Zitat Zitat von Lior Beitrag anzeigen
Ein weiterer Unterschied scheint mir zu sein, dass ich zwar in einer bestimmten Situation die Handlungen meines Gegenübers abschätzen kann, ich aber keinen Einfluss habe auf die Entstehung der Situation. Anders aber Gott, denn er ist nicht nur (um dich Digido aufzugreifen) ein hochentwickeltes Wesen, das weiß wie sich jeder Einzelnen in jedem Fall entscheiden wird, sondern er wäre in der christlichen Vorstellung auch jenes Wesen, dass die Gesetzmäßigkeit errichtet hätte, nach der ich in diese Situation komme. Wenn aber in Gott beides zusammenkommt, also Wissen um die Reaktion des anderen UND die „Erschaffung“ der Ausgangssituation, wenn also Gott im Wissen um das Handeln des Menschen die Welt in ihrer Gesetzmäßigkeit so erschaffen hat wie er sie erschaffen hat, dann hätte ich zwar das Gefühl mich frei entschieden zu haben,aber wäre meine Entscheidungen nicht doch durch die Umstände determiniert?

Viele Grüße
Lior
Hallo Lior,
wie ich schon sagte, halte ich es für grundsätzlich, dass das Vorherwissen eines anderen, ganz gleich, ob Gott, Mensch, Engel oder sonstwas in keinen unmittelbaren Zusammenhang zu meiner freien Entscheidungsfähigkeit steht.
Natürlich sind unsere Entscheidungen durch das "Vorfindliche", also die Schöpfungsinhalte (oder Weltinhalte, wenn Dir das lieber ist) beeinflusst.
Wir erleben uns in diese Welt hineingestellt und von ihr abhängig. In diesem Sinne sind wir gezwungen um unserer irdischen Existenz willen zu handeln. Da gibt es erst einmal überhaupt keine Freiheit.
Aber jeder Mensch ist an einem anderen Punkt in diese Welt geworfen, und so ergeben sich allein schon dadurch Unterschiede in den Handlungen. Dann werden wir durch die unmittelbar Nahestehenden in unseren Werturteilen (wichtig für mich, unwichtig für mich) beeinflusst, schließlich durch die Gesellschaft etc. (man kann das jetzt nicht alles ausführen).
Das sind auch alles keine freien Entscheidungen. Diese beginnen erst, wenn ich mir selbst über die Welt und mich Gedanken mache. Also wenn ich beginne mich selbst zu erkennen. Mit der Tiefe der Selbsterkenntnis wächst der Umfang freien Handelns/Lebens.
Aber solange ich vom Innerweltlichen abhängig bleibe, so lange komme ich niemals zur völligen Freiheit. Wir bleiben da grundlegend determiniert.
Ich denke, für ein höhstentwickeltes Wesen ist es ein Leichtes alle unsere Entscheidungen in diesem Rahmen vorauszusehen.
Das ist alles auch der Rahmen, in dem Reinkarnation und Karma verankert sind.
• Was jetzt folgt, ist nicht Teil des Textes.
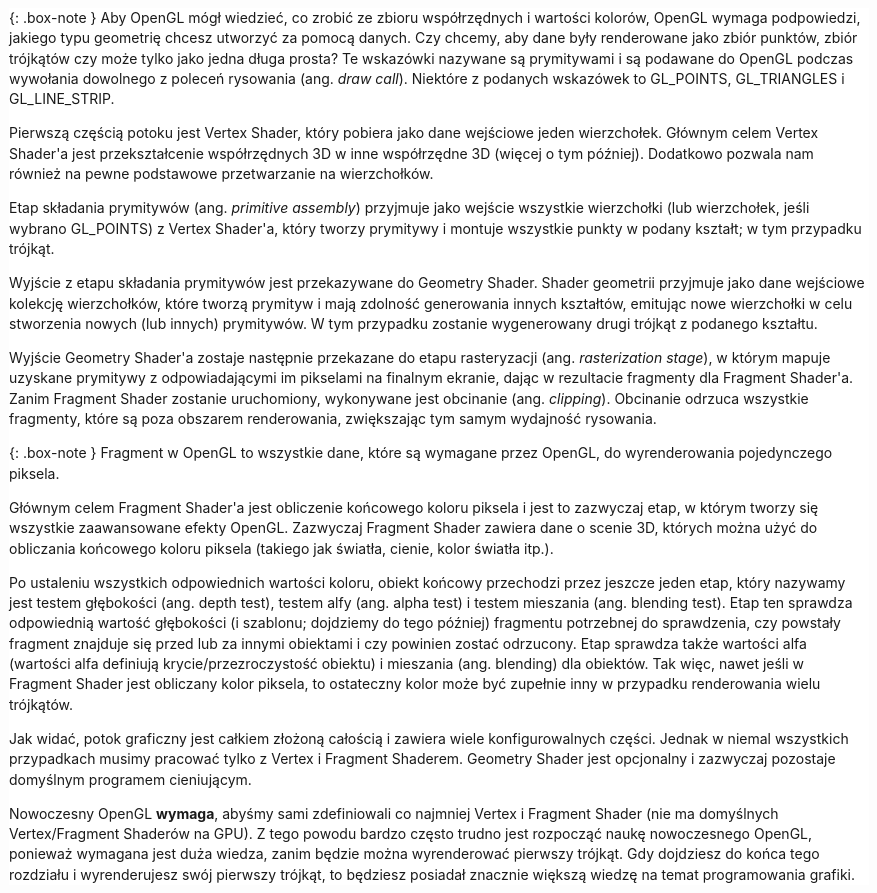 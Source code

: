{: .box-note }
Aby OpenGL mógł wiedzieć, co zrobić ze zbioru współrzędnych i wartości kolorów, OpenGL wymaga podpowiedzi, jakiego typu geometrię chcesz utworzyć za pomocą danych. Czy chcemy, aby dane były renderowane jako zbiór punktów, zbiór trójkątów czy może tylko jako jedna długa prosta? Te wskazówki nazywane są prymitywami i są podawane do OpenGL podczas wywołania dowolnego z poleceń rysowania (ang. _draw call_). Niektóre z podanych wskazówek to <span class="var">GL_POINTS, GL_TRIANGLES</span> i <span class="var">GL_LINE_STRIP</span>.

Pierwszą częścią potoku jest <span class="def">Vertex Shader</span>, który pobiera jako dane wejściowe jeden wierzchołek. Głównym celem Vertex Shader'a jest przekształcenie współrzędnych 3D w inne współrzędne 3D (więcej o tym później). Dodatkowo pozwala nam również na pewne podstawowe przetwarzanie na wierzchołków.

Etap <span class="def">składania prymitywów</span> (ang. _primitive assembly_) przyjmuje jako wejście wszystkie wierzchołki (lub wierzchołek, jeśli wybrano <span class="var">GL_POINTS</span>) z Vertex Shader'a, który tworzy prymitywy i montuje wszystkie punkty w podany kształt; w tym przypadku trójkąt.

Wyjście z etapu składania prymitywów jest przekazywane do <span class="def">Geometry Shader</span>. Shader geometrii przyjmuje jako dane wejściowe kolekcję wierzchołków, które tworzą prymityw i mają zdolność generowania innych kształtów, emitując nowe wierzchołki w celu stworzenia nowych (lub innych) prymitywów. W tym przypadku zostanie wygenerowany drugi trójkąt z podanego kształtu.

Wyjście Geometry Shader'a zostaje następnie przekazane do <span class="def">etapu rasteryzacji</span> (ang. _rasterization stage_), w którym mapuje uzyskane prymitywy z odpowiadającymi im pikselami na finalnym ekranie, dając w rezultacie fragmenty dla Fragment Shader'a. Zanim Fragment Shader zostanie uruchomiony, wykonywane jest <span class="def">obcinanie</span> (ang. _clipping_). Obcinanie odrzuca wszystkie fragmenty, które są poza obszarem renderowania, zwiększając tym samym wydajność rysowania.

{: .box-note }
Fragment w OpenGL to wszystkie dane, które są wymagane przez OpenGL, do wyrenderowania pojedynczego piksela.

Głównym celem <span class="def">Fragment Shader'a</span> jest obliczenie końcowego koloru piksela i jest to zazwyczaj etap, w którym tworzy się wszystkie zaawansowane efekty OpenGL. Zazwyczaj Fragment Shader zawiera dane o scenie 3D, których można użyć do obliczania końcowego koloru piksela (takiego jak światła, cienie, kolor światła itp.).

Po ustaleniu wszystkich odpowiednich wartości koloru, obiekt końcowy przechodzi przez jeszcze jeden etap, który nazywamy jest <span class="def">testem głębokości</span> (ang. depth test), <span class="def">testem alfy</span> (ang. alpha test) i <span class="def">testem mieszania</span> (ang. blending test). Etap ten sprawdza odpowiednią wartość głębokości (i szablonu; dojdziemy do tego później) fragmentu potrzebnej do sprawdzenia, czy powstały fragment znajduje się przed lub za innymi obiektami i czy powinien zostać odrzucony. Etap sprawdza także wartości <span class="def">alfa</span> (wartości alfa definiują krycie/przezroczystość obiektu) i <span class="def">mieszania</span> (ang. blending) dla obiektów. Tak więc, nawet jeśli w Fragment Shader jest obliczany kolor piksela, to ostateczny kolor może być zupełnie inny w przypadku renderowania wielu trójkątów.

Jak widać, potok graficzny jest całkiem złożoną całością i zawiera wiele konfigurowalnych części. Jednak w niemal wszystkich przypadkach musimy pracować tylko z Vertex i Fragment Shaderem. Geometry Shader jest opcjonalny i zazwyczaj pozostaje domyślnym programem cieniującym.

Nowoczesny OpenGL **wymaga**, abyśmy sami zdefiniowali co najmniej Vertex i Fragment Shader (nie ma domyślnych Vertex/Fragment Shaderów na GPU). Z tego powodu bardzo często trudno jest rozpocząć naukę nowoczesnego OpenGL, ponieważ wymagana jest duża wiedza, zanim będzie można wyrenderować pierwszy trójkąt. Gdy dojdziesz do końca tego rozdziału i wyrenderujesz swój pierwszy trójkąt, to będziesz posiadał znacznie większą wiedzę na temat programowania grafiki.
Wenn wir aber nicht nur ein physisches Wesen sind, das mit dem physischen Tod völlig vergehen müsste, dann liegt eben unser aller Bestimmung in der Erkenntnis und Verwirklichung unseres wahren Wesens, das ewig ist. Durch diese Verwirklichung würde es möglich die physischen Abhängigkeiten völlig zu überwinden und damit zur absoluten Freiheit zu gelangen.
Das sehe ich als den allgemeinen Sinn des Lebens.

Ein Gott könnte also die Welt sich völlig selbst überlassen, da er davon ausgehen könnte, dass das Leid, das der Mensch in den verschiedenen Erdenleben erfährt, ihn schließlich dazu bringt, sich für die absolute Freiheit (also für den Weg zu ihr) zu entscheiden.